Mascoutensi's eastern area near the Great Lakes is a curious place not just because of its melding of Old World & New World cultures, but because it's the only place other than small pockets of Nya Swerige where a non Indo-European language from Europe proliferated—Finnish. While the cities might be a plurality or even a slim majority Francophone, the inland regions are not. Mascoutensi is a Native province, so Algonquian and Siouan languages predominate, but the language of commerce and trade has been for well over two hundred years. The iron and copper mines brought immigrants from around the world to toil in them, making Native American landowners rich. The largest singular ethnic group to move Mascoutensi to enter the mining industry was the Finns. Plenty of Kerno-speakers from Kemr and Gaeilg-speakers from Cambrian-occupied Ireland, Germans, and smaller amounts of Italians, English, and even some Lebanese found work in this sector as well. English won out amongst the immigrant groups who came to the province over French because their jobs in the mining industry were tied to English-speaking industrial areas like Chicago. Only the Kerno speakers of Dûnein/Dumnonia, as fellow Romance-speakers, and the Lebanese, who've had interactions with the French on and off since the First Crusade, opted to learn French over English.

The Finnish language has touched just about every language spoken in the province save for the Francien spoken by the Hautpaysois who resented economic competition from the waves of immigrants in the late 19th to mid 20th Centuries.
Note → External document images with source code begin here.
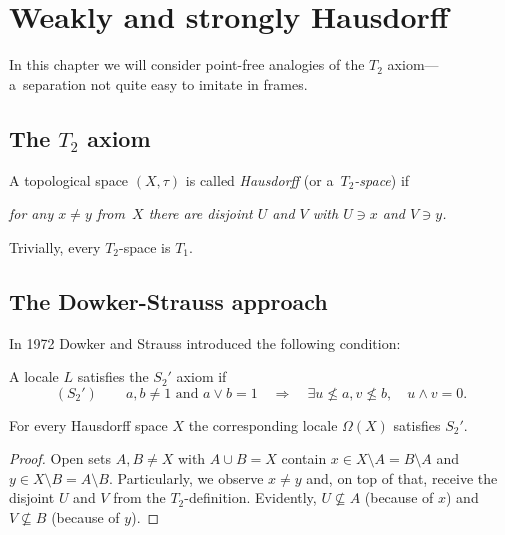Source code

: \chapter{Weakly and strongly Hausdorff}

In this chapter we will consider point-free analogies of the $T_2$
axiom---a~separation not quite easy to imitate in frames.

\section{The $T_2$ axiom}

\begin{framed}
  \begin{df}[$T_2$]
    A topological space $(X, \tau)$ is called \emph{Hausdorff\/} (or
    a~\emph{$T_2$-space\/}) if
    \begin{center} \it
      for any $x \ne y$ from~$X$ there are disjoint $U$ and $V$ with $U\owns x$
      and $V\owns y$.
    \end{center}
  \end{df}
\end{framed}

\begin{rem} \label{T2->T1}
  Trivially, every $T_2$-space is $T_1$.
\end{rem}

\section{The Dowker-Strauss approach}

In 1972 Dowker and Strauss \cite{ds72} introduced the following condition:

\begin{framed}
  \begin{df}
    A locale $L$ satisfies the $S_2'$ axiom if
    \[
      (S_2') \qquad
      a, b \ne 1 \text{ and } a \vee b = 1 \quad \Rightarrow \quad \exists
      u\not\leq a, v\not\leq b, \quad u \wedge v = 0.
    \]
  \end{df}
\end{framed}

\begin{prop} \label{Haus->S2'}
  For every Hausdorff space $X$ the corresponding locale $\Omega(X)$ satisfies
  $S_2'$.
\end{prop}

\begin{proof}
  Open sets $A, B \ne X$ with $A \cup B = X$ contain $x\in X\setminus A =
  B\setminus A$ and $y\in X\setminus B = A\setminus B$.
  Particularly, we observe $x \ne y$ and, on top of that, receive the disjoint
  $U$ and $V$ from the $T_2$-definition.
  Evidently, $U\not\subseteq A$ (because of $x$) and $V\not\subseteq B$
  (because of $y$).
\end{proof}

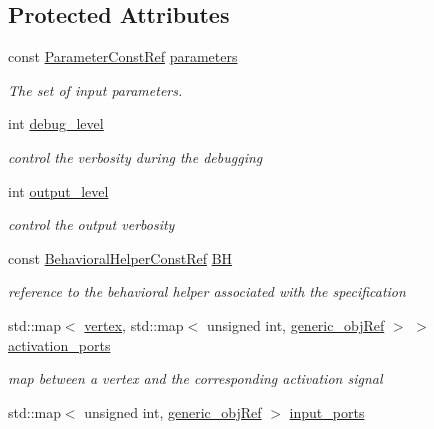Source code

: \subsection*{Protected Attributes}
\begin{DoxyCompactItemize}
\item 
const \hyperlink{Parameter_8hpp_a37841774a6fcb479b597fdf8955eb4ea}{Parameter\+Const\+Ref} \hyperlink{classconn__binding_a2fea3ae9e3d6941856636531c50c6ff6}{parameters}
\begin{DoxyCompactList}\small\item\em The set of input parameters. \end{DoxyCompactList}\item 
int \hyperlink{classconn__binding_af0b05f77221d5cd5eff651b767d039d7}{debug\+\_\+level}
\begin{DoxyCompactList}\small\item\em control the verbosity during the debugging \end{DoxyCompactList}\item 
int \hyperlink{classconn__binding_a60cfb5c986070b396f335e790e99a034}{output\+\_\+level}
\begin{DoxyCompactList}\small\item\em control the output verbosity \end{DoxyCompactList}\item 
const \hyperlink{behavioral__helper_8hpp_aae973b54cac87eef3b27442aa3e1e425}{Behavioral\+Helper\+Const\+Ref} \hyperlink{classconn__binding_a10ef50de9953e2267264484077bdbfdb}{BH}
\begin{DoxyCompactList}\small\item\em reference to the behavioral helper associated with the specification \end{DoxyCompactList}\item 
std\+::map$<$ \hyperlink{graph_8hpp_abefdcf0544e601805af44eca032cca14}{vertex}, std\+::map$<$ unsigned int, \hyperlink{generic__obj_8hpp_acb533b2ef8e0fe72e09a04d20904ca81}{generic\+\_\+obj\+Ref} $>$ $>$ \hyperlink{classconn__binding_ac0b9f48b56e603ba299ae97f439247a7}{activation\+\_\+ports}
\begin{DoxyCompactList}\small\item\em map between a vertex and the corresponding activation signal \end{DoxyCompactList}\item 
std\+::map$<$ unsigned int, \hyperlink{generic__obj_8hpp_acb533b2ef8e0fe72e09a04d20904ca81}{generic\+\_\+obj\+Ref} $>$ \hyperlink{classconn__binding_a829b8672c7f9b2d48e0583cf39e1e768}{input\+\_\+ports}

\end{DoxyCompactItemize}
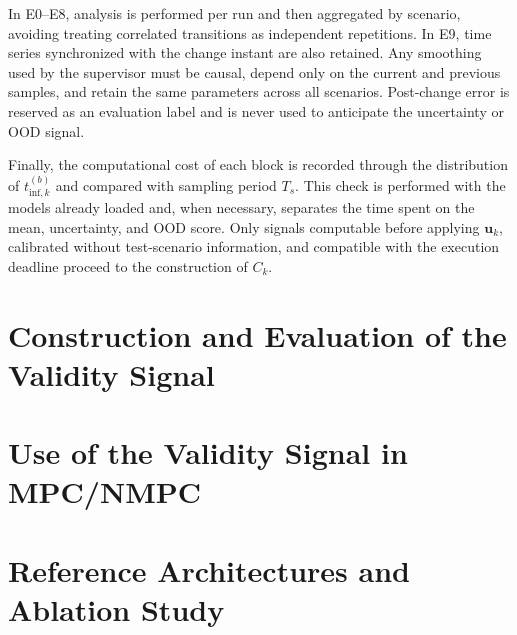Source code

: \documentclass[12pt,a4paper]{report}
\begin{document}
In E0--E8, analysis is performed per run and then aggregated by scenario, avoiding treating correlated transitions as independent repetitions. In E9, time series synchronized with the change instant are also retained. Any smoothing used by the supervisor must be causal, depend only on the current and previous samples, and retain the same parameters across all scenarios. Post-change error is reserved as an evaluation label and is never used to anticipate the uncertainty or OOD signal.

Finally, the computational cost of each block is recorded through the distribution of $t^{(b)}_{\mathrm{inf},k}$ and compared with sampling period $T_s$. This check is performed with the models already loaded and, when necessary, separates the time spent on the mean, uncertainty, and OOD score. Only signals computable before applying $\mathbf u_k$, calibrated without test-scenario information, and compatible with the execution deadline proceed to the construction of $C_k$.

\section{Construction and Evaluation of the Validity Signal}

%

\section{Use of the Validity Signal in MPC/NMPC}


\section{Reference Architectures and Ablation Study}
\end{document}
The Finns above all European groups save for the French again were the most willing and even eager to integrate into the Algonquian-speaking populace. Intermarriage between the indigenous and newcomer Finns became a phenomenon almost immediately. The Finnish-speakers had no natural advantage to learning an Indo-European language like English or French, so they more often than not learned Ojibwa/Ojibwe first before English. English was reserved for those whose positions at their mining companies required them to interact with middlemen trying to get the iron and copper ore to refineries in Ouisconsin, Ontario, or Utawia. Up to a quarter of the population claims at least one Finnish ancestor in the eastern third of the province. Every aspect of the Ojibwa spoken in this part of Mascoutensi has been permanently altered by Finnish: syntax, loanwords, grammar, even the orthography of the language in the Latin alphabet. Assimilation cut both ways. In these ethnically-mixed families, sometimes the Native spouses learned Finnish and their children grew up speaking on that language (rare, but not undocumented). English too did not come out untouched. The speech of the rural people who bothered to learn English of area is nearly unintelligible to the rest of the NAL, although it stops short of being classified as a new language. The Gaeilg (more numerous) and Kerno (much less numerous) spoken here have taken in plenty of loanwords from Finnish, the German speakers either assimilated into the Finnish core as both groups by and large shared the Lutheran faith or switched to speaking English since Germans were one group that didn't go solely into mining. It's not impossible to find German speakers in the province, nor is it difficult in any NALian province, really.